Success and the City: Q&A with Fatima Farheen Mirza

2 minute read
How a call from Sarah Jessica Parker helped launch an Iowa Writers' Workshop grad's debut novel to the bestseller list.
Fatima Farheen Mirza Fatima Farheen Mirza

Fatima Farheen Mirza (15MFA) had just stepped off a New York City subway when her phone rang. She ducked into a crowded McDonald's and heard a familiar—yet unexpected—voice on the line.

It was actress Sarah Jessica Parker, and she was eager to talk with the young writer. Parker had acquired the rights to Mirza's debut novel, which would be the inaugural title for her new line of books, SJP for Hogarth, a part of the Crown Publishing Group.

Mirza began her novel, A Place for Us, eight years prior as a freshman at the University of California-Riverside. Then a pre-med student, Mirza took a creative writing class in which she developed several characters during a weekly writing prompt exercise. She soon realized her characters were related, and she began crafting a larger story about an Indian-Muslim family and its three siblings, who are caught between cultures when they reunite for a wedding in California. Mirza dove headlong into writing and ultimately found herself at the Iowa Writers' Workshop, where she was able to devote herself to her novel.

When Mirza's agent sent out the manuscript in 2017, it landed on the desk of Parker, a literature lover who had recently launched a new book club through the American Library Association. "She captures your mind and heart with an urgency that defies you to stop reading," Parker says of Mirza. "I guarantee you will be different when you close the book."

In fall 2017, Iowa Magazine interviewed Mirza about her debut novel.

What was that phone call like with Sarah Jessica Parker?

She said, "Hello, is this Fatima?" And my first reaction was, "Oh my God, I recognize your voice from my childhood." From there we had a very thoughtful and generous conversation about what she responded to in the book. I knew then that it had found the right hands and home. It had been important for me to feel that the publishers understood what I considered the heart of the book.

What is at the heart of the book?

One of the themes is the individuality of faith. Because the parents of the family are religious, the novel explores the ways we approach faith as a group, and how that is sometimes at odds with how it is experienced as an individual.

The parents want their children to uphold the same culture and faith that they grew up with, and each child absorbs or rejects that in their own way. Whether they choose or deny the path their family wanted for them, it affects their relationship with everyone else in their family, as well as their own destinies.

What's it like to see your book finally taking shape after your time at Iowa?

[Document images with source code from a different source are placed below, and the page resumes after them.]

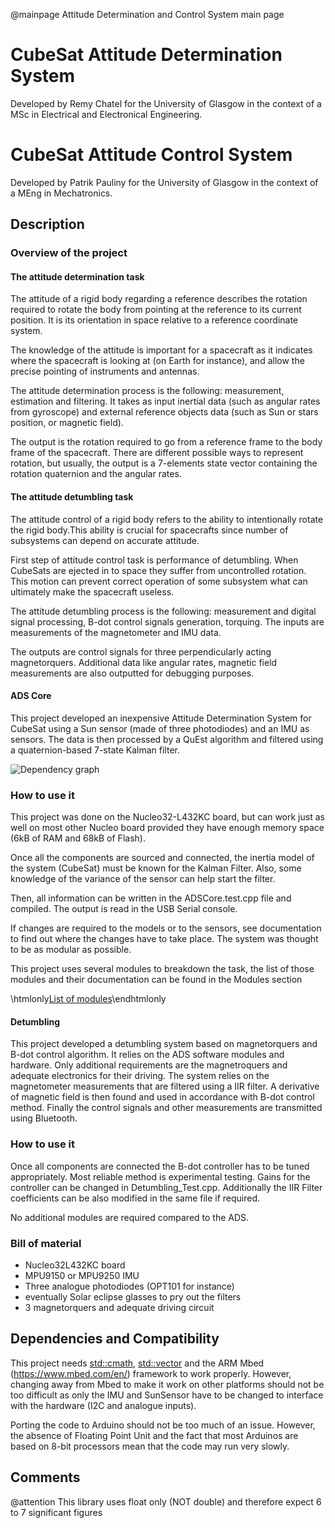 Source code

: @mainpage Attitude Determination and Control System main page

# CubeSat Attitude Determination System

Developed by Remy Chatel for the University of Glasgow in the context of
a MSc in Electrical and Electronical Engineering.

# CubeSat Attitude Control System

Developed by Patrik Pauliny for the University of Glasgow in the context of
a MEng in Mechatronics.

## Description
### Overview of the project
#### The attitude determination task
The attitude of a rigid body regarding a reference describes the rotation
required to rotate the body from pointing at the reference to its current
position. It is its orientation in space relative to a reference coordinate
system.

The knowledge of the attitude is important for a spacecraft as it indicates
where the spacecraft is looking at (on Earth for instance), and allow the
precise pointing of instruments and antennas.

The attitude determination process is the following: measurement, estimation
and filtering. It takes as input inertial data (such as angular rates from gyroscope)
and external reference objects data (such as Sun or stars position, or magnetic field).

The output is the rotation required to go from a reference frame to the body frame
of the spacecraft. There are different possible ways to represent rotation, but
usually, the output is a 7-elements state vector containing the rotation quaternion
and the angular rates.

#### The attitude detumbling task
The attitude control of a rigid body refers to the ability to intentionally rotate 
the rigid body.This ability is crucial for spacecrafts since number of subsystems 
can depend on accurate attitude. 

First step of attitude control task is performance of detumbling. When CubeSats are 
ejected in to space they suffer from uncontrolled rotation. This motion can prevent 
correct operation of some subsystem what can ultimately make the spacecraft useless.
 

The attitude detumbling process is the following: measurement and digital signal processing,
B-dot control signals generation, torquing. The inputs are measurements of the magnetometer 
and IMU data. 

The outputs are control signals for three perpendicularly acting magnetorquers. Additional data 
like angular rates, magnetic field measurements are also outputted for debugging purposes.                

#### ADS Core
This project developed an inexpensive Attitude Determination System for CubeSat
using a Sun sensor (made of three photodiodes) and an IMU as sensors. The data
is then processed by a QuEst algorithm and filtered using a quaternion-based 7-state
Kalman filter. 

![Dependency graph](_a_d_s_core_8h__incl.png)

### How to use it
This project was done on the Nucleo32-L432KC board, but can work just as well
on most other Nucleo board provided they have enough memory space (6kB of RAM
and 68kB of Flash).

Once all the components are sourced and connected, the inertia model of the system
(CubeSat) must be known for the Kalman Filter. Also, some knowledge of the variance
of the sensor can help start the filter.

Then, all information can be written in the ADSCore.test.cpp file and compiled. The
output is read in the USB Serial console.

If changes are required to the models or to the sensors, see documentation to find
out where the changes have to take place. The system was thought to be as modular
as possible.

This project uses several modules to breakdown the task, the list of those modules
and their documentation can be found in the Modules section

\htmlonly<a href="modules.html">List of modules</a>\endhtmlonly

#### Detumbling
This project developed a detumbling system based on magnetorquers and B-dot control 
algorithm. It relies on the ADS software modules and hardware. Only additional requirements
are the magnetroquers and adequate electronics for their driving. The system relies on 
the magnetometer measurements that are filtered using a IIR filter. A derivative of 
magnetic field is then found and used in accordance with B-dot control method. Finally 
the control signals and other measurements are transmitted using Bluetooth.     

### How to use it
Once all components are connected the B-dot controller has to be tuned appropriately. Most 
reliable method is experimental testing. Gains for the controller can be changed in 
Detumbling_Test.cpp. Additionally the IIR Filter coefficients can be also modified in the 
same file if required. 

No additional modules are required compared to the ADS. 

### Bill of material
- Nucleo32L432KC board
- MPU9150 or MPU9250 IMU
- Three analogue photodiodes (OPT101 for instance)
- eventually Solar eclipse glasses to pry out the filters
- 3 magnetorquers and adequate driving circuit 

## Dependencies and Compatibility
This project needs <std::cmath>, <std::vector> and the ARM Mbed
(https://www.mbed.com/en/) framework to work properly. However, changing away
from Mbed to make it work on other platforms should not be too difficult as only
the IMU and SunSensor have to be changed to interface with the hardware
(I2C and analogue inputs).

Porting the code to Arduino should not be too much of an issue.
However, the absence of Floating Point Unit and the fact that most Arduinos are
based on 8-bit processors mean that the code may run very slowly. 

## Comments
@attention This library uses float only (NOT double) and therefore
expect 6 to 7 significant figures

It's been an extremely moving experience. I remember exactly where I was when I wrote certain sentences. Just yesterday I returned to a sentence and thought, "I was in Prairie Lights when I wrote that." Or, "I was still an undergrad when wrote that; I should probably cut it."

My teachers at Iowa were such wonderful mentors. I worked with Sam Chang (93MFA), Marilynne Robinson (17LHD), Ethan Canin (84MFA)—their teaching styles and approach to fiction really complemented each other. It was a magical time. I really miss it.